小石川倉庫に勤める下山と上田は、ホームセンターで買い物を済ませた後、それを持って上田の叔父の家に向かった。
家に着き買って来た物を中に運び終えると、下山は机の上にショットガンの設計図を広げた。
「しもやん、これ全部一人で書いたの?」
上田が設計図を見て口を開いた。
「ああ。昨日の晩に書き上げた」
「すごいね」
「これを見ながら、今日から早速、作り始めるよ。まずは、グリップと銃身を固定する部分からかな。ヒロ、買ってきた木材を袋から出して」
「分かった」
下山は木材を受け取ると、定規と鉛筆を使って切る所に線を引き始めた。
「大竹さん。帰って来てるの?」
突然、ドアを叩く音と共に、男の声がドアの外から聞こえてきた。
下山が上田の顔を見ると、上田の表情には驚きと不安の色が現れていた。
「大竹さん、いるの?」
男は再びドアを叩きながら声をかけて来た。
「しもやん。俺が出る。ゆっくり道具をしまって」
上田は小声で下山にそう言うと、ドアの方へ向かって行った。
「どうも」
上田は少しだけドアを開け、男と応対した。
「あっ、あれ?」
「初めまして、親戚の上田です。叔父に何か御用ですか?」
「いや。電気がついていたから、大竹さん帰って来たと思って声をかけたんだよ。大竹さん、元気かい?」
「体調を崩して、いま病院にいます。お名前を聞かせていただければ、叔父にお伝えしますが」
「そうかい。じゃあ隣に住む小出(こいで)だけど、戻ってきたらまた釣りにでも行こうって伝えてくれる?」
「分かりました。
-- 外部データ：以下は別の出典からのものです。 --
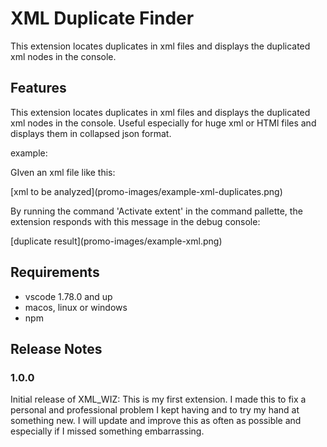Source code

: # XML Duplicate Finder

This extension locates duplicates in xml files and displays the duplicated xml nodes in the console.

## Features

This extension locates duplicates in xml files and displays the duplicated xml nodes in the console. Useful especially for huge xml or HTMl files and displays them in collapsed json format.

example:

GIven an xml file like this:

[xml to be analyzed](promo-images/example-xml-duplicates.png\)

By running the command 'Activate extent' in the command pallette, the extension responds with this message in the debug console:

[duplicate result](promo-images/example-xml.png\)

## Requirements

- vscode 1.78.0 and up
- macos, linux or windows
- npm

## Release Notes

### 1.0.0

Initial release of XML_WIZ:
This is my first extension. I made this to fix a personal and professional problem I kept having and to try my hand at something new. I will update and improve this as often as possible and especially if I missed something embarrassing.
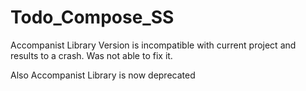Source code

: # Todo_Compose_SS

Accompanist Library Version is incompatible with current project and results to a crash. Was not able to fix it.

Also Accompanist Library is now deprecated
小出さんですね。必ずお伝えします」
「ありがとう。それじゃあ、お願いします」
「はい。失礼します」
上田は静かにドアを閉め、鍵をかけた。
「ヒロ、大丈夫か?」
下山は少し抑えた声で、上田に話しかけた。
「うん。隣に住む爺さんだった。問題ない」
上田は強張った表情を浮かべたまま、下山に言葉を返した。